[Items from a dataset]
=== Begin Enclosure ===

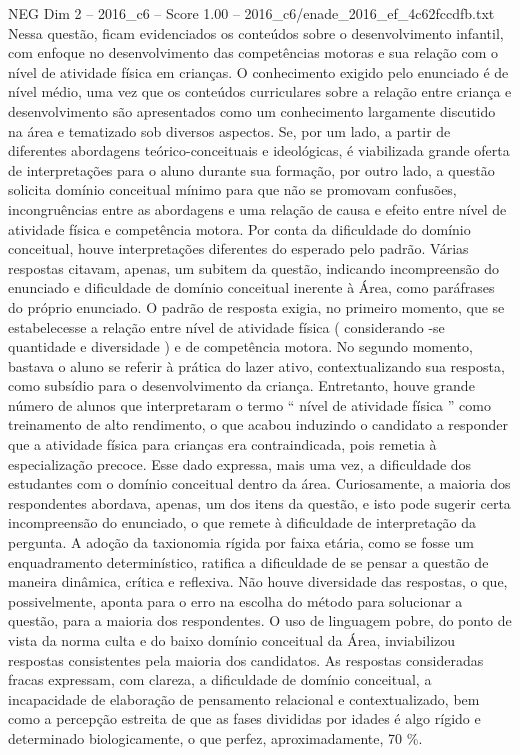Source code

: \begin{textsample}{NEG Dim 2 – 2016\_c6 – Score 1.00 – 2016\_c6/enade\_2016\_ef\_4c62fccdfb.txt}
Nessa questão, ficam evidenciados os conteúdos sobre o desenvolvimento infantil, com enfoque no desenvolvimento das competências motoras e sua relação com o nível de atividade física em crianças.
O conhecimento exigido pelo enunciado é de nível médio, uma vez que os conteúdos curriculares sobre a relação entre criança e desenvolvimento são apresentados como um conhecimento largamente discutido na área e tematizado sob diversos aspectos.
Se, por um lado, a partir de diferentes abordagens teórico-conceituais e ideológicas, é viabilizada grande oferta de interpretações para o aluno durante sua formação, por outro lado, a questão solicita domínio conceitual mínimo para que não se promovam confusões, incongruências entre as abordagens e uma relação de causa e efeito entre nível de atividade física e competência motora.
Por conta da dificuldade do domínio conceitual, houve interpretações diferentes do esperado pelo padrão.
Várias respostas citavam, apenas, um subitem da questão, indicando incompreensão do enunciado e dificuldade de domínio conceitual inerente à Área, como paráfrases do próprio enunciado.
O padrão de resposta exigia, no primeiro momento, que se estabelecesse a relação entre nível de atividade física ( considerando -se quantidade e diversidade ) e de competência motora.
No segundo momento, bastava o aluno se referir à prática do lazer ativo, contextualizando sua resposta, como subsídio para o desenvolvimento da criança.
Entretanto, houve grande número de alunos que interpretaram o termo “ nível de atividade física ” como treinamento de alto rendimento, o que acabou induzindo o candidato a responder que a atividade física para crianças era contraindicada, pois remetia à especialização precoce.
Esse dado expressa, mais uma vez, a dificuldade dos estudantes com o domínio conceitual dentro da área.
Curiosamente, a maioria dos respondentes abordava, apenas, um dos itens da questão, e isto pode sugerir certa incompreensão do enunciado, o que remete à dificuldade de interpretação da pergunta.
A adoção da taxionomia rígida por faixa etária, como se fosse um enquadramento determinístico, ratifica a dificuldade de se pensar a questão de maneira dinâmica, crítica e reflexiva.
Não houve diversidade das respostas, o que, possivelmente, aponta para o erro na escolha do método para solucionar a questão, para a maioria dos respondentes.
O uso de linguagem pobre, do ponto de vista da norma culta e do baixo domínio conceitual da Área, inviabilizou respostas consistentes pela maioria dos candidatos.
As respostas consideradas fracas expressam, com clareza, a dificuldade de domínio conceitual, a incapacidade de elaboração de pensamento relacional e contextualizado, bem como a percepção estreita de que as fases divididas por idades é algo rígido e determinado biologicamente, o que perfez, aproximadamente, 70 \%.

\end{textsample}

=== End Enclosure ===

Please output only the lines from the one holding "O uso de linguagem" to the end of the records, first and last included, exactly as they appear.

_Exercise response_
O uso de linguagem pobre, do ponto de vista da norma culta e do baixo domínio conceitual da Área, inviabilizou respostas consistentes pela maioria dos candidatos.
As respostas consideradas fracas expressam, com clareza, a dificuldade de domínio conceitual, a incapacidade de elaboração de pensamento relacional e contextualizado, bem como a percepção estreita de que as fases divididas por idades é algo rígido e determinado biologicamente, o que perfez, aproximadamente, 70 \%.

\end{textsample}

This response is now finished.